Stanley Karnow, author of the seminal 1983 book, "Vietnam: A History":

What did we learn from Vietnam? We learned that we shouldn't have been there in the first place. Obama and everybody else seem to want to be in Afghanistan, but not I.

It now seems unthinkable that the U.S. could lose (in Afghanistan), but that's what experts ... thought in Vietnam in 1967. It could be that there will be no real conclusion and that it will go on for a long time until the American public grows tired of it.

George McGovern, 1972 Democratic presidential nominee and the first member to oppose the Vietnam War on the floor of the U.S. Senate:

"I'm convinced that war is going to turn sour. I'm convinced we're not going to prevail there. Some of the best reporters over there are telling us that the Taliban are getting stronger and we're getting weaker in the minds of the people, and that you have a corrupt government involved in drugs, involved in just plain old-fashioned stealing and corruption.

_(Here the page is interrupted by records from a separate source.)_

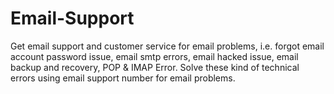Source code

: # Email-Support
Get email support and customer service for email problems, i.e. forgot email account password issue, email smtp errors, email hacked issue, email backup and recovery, POP &amp; IMAP Error. Solve these kind of technical errors using email support number for email problems.
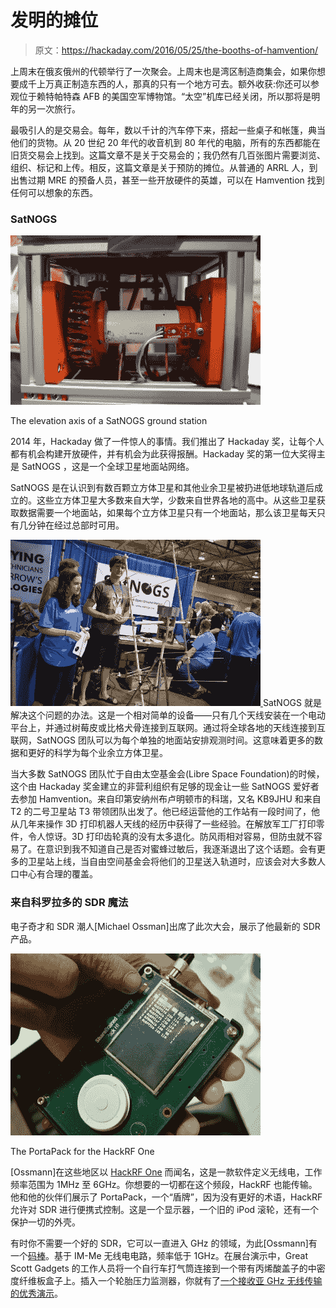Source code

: # 发明的摊位

> 原文：<https://hackaday.com/2016/05/25/the-booths-of-hamvention/>

上周末在俄亥俄州的代顿举行了一次聚会。上周末也是湾区制造商集会，如果你想要成千上万真正制造东西的人，那真的只有一个地方可去。额外收获:你还可以参观位于赖特帕特森 AFB 的美国空军博物馆。“太空”机库已经关闭，所以那将是明年的另一次旅行。

最吸引人的是交易会。每年，数以千计的汽车停下来，搭起一些桌子和帐篷，典当他们的货物。从 20 世纪 20 年代的收音机到 80 年代的电脑，所有的东西都能在旧货交易会上找到。这篇文章不是关于交易会的；我仍然有几百张图片需要浏览、组织、标记和上传。相反，这篇文章是关于预防的摊位。从普通的 ARRL 人，到出售过期 MRE 的预备人员，甚至一些开放硬件的英雄，可以在 Hamvention 找到任何可以想象的东西。

### SatNOGS

[![The elevation axis of a SatNOGS ground station](img/21c1396957fa853fe3327f54b9b7430e.png)](https://hackaday.com/wp-content/uploads/2016/05/dsc_0087.jpg)

The elevation axis of a SatNOGS ground station

2014 年，Hackaday 做了一件惊人的事情。我们推出了 Hackaday 奖，让每个人都有机会构建开放硬件，并有机会为此获得报酬。Hackaday 奖的第一位大奖得主是 SatNOGS ，这是一个全球卫星地面站网络。

SatNOGS 是在认识到有数百颗立方体卫星和其他业余卫星被扔进低地球轨道后成立的。这些立方体卫星大多数来自大学，少数来自世界各地的高中。从这些卫星获取数据需要一个地面站，如果每个立方体卫星只有一个地面站，那么该卫星每天只有几分钟在经过总部时可用。

[![SatNOGS](img/32dea3aa5d0f8e39720175cd384390cf.png) ](https://hackaday.com/wp-content/uploads/2016/05/satnogs.jpg) SatNOGS 就是解决这个问题的办法。这是一个相对简单的设备——只有几个天线安装在一个电动平台上，并通过树莓皮或比格犬骨连接到互联网。通过将全球各地的天线连接到互联网，SatNOGS 团队可以为每个单独的地面站安排观测时间。这意味着更多的数据和更好的科学为每个业余立方体卫星。

当大多数 SatNOGS 团队忙于自由太空基金会(Libre Space Foundation)的时候，这个由 Hackaday 奖金建立的非营利组织有足够的现金让一些 SatNOGS 爱好者去参加 Hamvention。来自印第安纳州布卢明顿市的科瑞，又名 KB9JHU 和来自 T2 的二号卫星站 T3 带领团队出发了。他已经运营他的工作站有一段时间了，他从几年来操作 3D 打印机器人天线的经历中获得了一些经验。在解放军工厂打印零件，令人惊讶。3D 打印齿轮真的没有太多退化。防风雨相对容易，但防虫就不容易了。在意识到我不知道自己是否对蜜蜂过敏后，我逐渐退出了这个话题。会有更多的卫星站上线，当自由空间基金会将他们的卫星送入轨道时，应该会对大多数人口中心有合理的覆盖。

### 来自科罗拉多的 SDR 魔法

电子奇才和 SDR 潮人[Michael Ossman]出席了此次大会，展示了他最新的 SDR 产品。

[![The PortaPack for the HackRF One](img/e2171e3bd2b3443fbe228e0911058850.png)](https://hackaday.com/wp-content/uploads/2016/05/portapack.jpg)

The PortaPack for the HackRF One

[Ossmann]在这些地区以 [HackRF One](https://greatscottgadgets.com/hackrf/) 而闻名，这是一款软件定义无线电，工作频率范围为 1MHz 至 6GHz。你想要的一切都在这个频段，HackRF 也能传输。他和他的伙伴们展示了 PortaPack，一个“盾牌”，因为没有更好的术语，HackRF 允许对 SDR 进行便携式控制。这是一个显示器，一个旧的 iPod 滚轮，还有一个保护一切的外壳。

有时你不需要一个好的 SDR，它可以一直进入 GHz 的领域，为此[Ossmann]有一个[码棒](https://greatscottgadgets.com/yardstickone/)。基于 IM-Me 无线电电路，频率低于 1GHz。在展台演示中，Great Scott Gadgets 的工作人员将一个自行车打气筒连接到一个带有丙烯酸盖子的中密度纤维板盒子上。插入一个轮胎压力监测器，你就有了[一个接收亚 GHz 无线传输的优秀演示](https://twitter.com/michaelossmann/status/733795623422550017)。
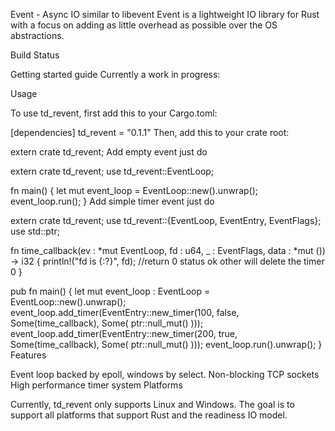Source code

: Event - Async IO similar to libevent
Event is a lightweight IO library for Rust with a focus on adding as little overhead as possible over the OS abstractions.

Build Status

Getting started guide Currently a work in progress:

Usage

To use td_revent, first add this to your Cargo.toml:

[dependencies]
td_revent = "0.1.1"
Then, add this to your crate root:

extern crate td_revent;
Add empty event just do

extern crate td_revent;
use td_revent::EventLoop;

fn main() {
    let mut event_loop = EventLoop::new().unwrap();
    event_loop.run();
}
Add simple timer event just do

extern crate td_revent;
use td_revent::{EventLoop, EventEntry, EventFlags};
use std::ptr;

fn time_callback(ev : *mut EventLoop, fd : u64, _ : EventFlags, data : *mut ()) -> i32 {
    println!("fd is {:?}", fd);
    //return 0 status ok other will delete the timer
    0
}

pub fn main() {
    let mut event_loop : EventLoop = EventLoop::new().unwrap();
    event_loop.add_timer(EventEntry::new_timer(100, false, Some(time_callback), Some( ptr::null_mut() )));
    event_loop.add_timer(EventEntry::new_timer(200, true, Some(time_callback), Some( ptr::null_mut() )));
    event_loop.run().unwrap();
}
Features

Event loop backed by epoll, windows by select.
Non-blocking TCP sockets
High performance timer system
Platforms

Currently, td_revent only supports Linux and Windows. The goal is to support all platforms that support Rust and the readiness IO model.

It's a lousy government, and it's very difficult, even for a great country like [the U.S.], to make them look good. So I think we have every reason to withdraw."


Daniel Ellsberg, former military analyst who leaked the Pentagon Papers to The New York Times in 1971, making public the decision-making details behind the Vietnam War:

"I see the situation as Vietnamistan: If you put more troops in this year, the Taliban will be stronger next year. We recruit as we kill and support a corrupt, dope-dealing government. There's no way of making this government look like it really cares about the Afghan people. No foreign troops have ever carried out a successful counter-insurgency campaign in terms of actually winning over the population."


Ted Sorensen, former special counsel and adviser to President John F. Kennedy, and author most recently of Counselor: A Life at the Edge of History:


America's unwise, unwarranted, and sadly unwinnable war in Afghanistan--hastily initiated and then abandoned for Iraq by President Barack Obama's ideologically blinded predecessor and dumped into Obama's lap in the worst possible way--is beginning increasingly to smell like the 1964-68 war in South Vietnam that swallowed up the presidency of Lyndon B. Johnson.

America's national security, much less its way of life, was never at stake in Vietnam, thousands of miles from our shores, nor is it in Afghanistan. U.S. leaders say we must win to establish sufficient control in Afghanistan to prevent our enemies from ever again meeting to plan, plot, and train anywhere in that vast, ungovernable country. Every bomb we drop, antagonizing more civilians, makes that goal more unrealizable. The main al Qaeda forces have already left Afghanistan--why haven't we? The cost of Afghanistan in American lives and dollars has steadily risen to the point where the American people, as LBJ discovered regarding Vietnam, want no more.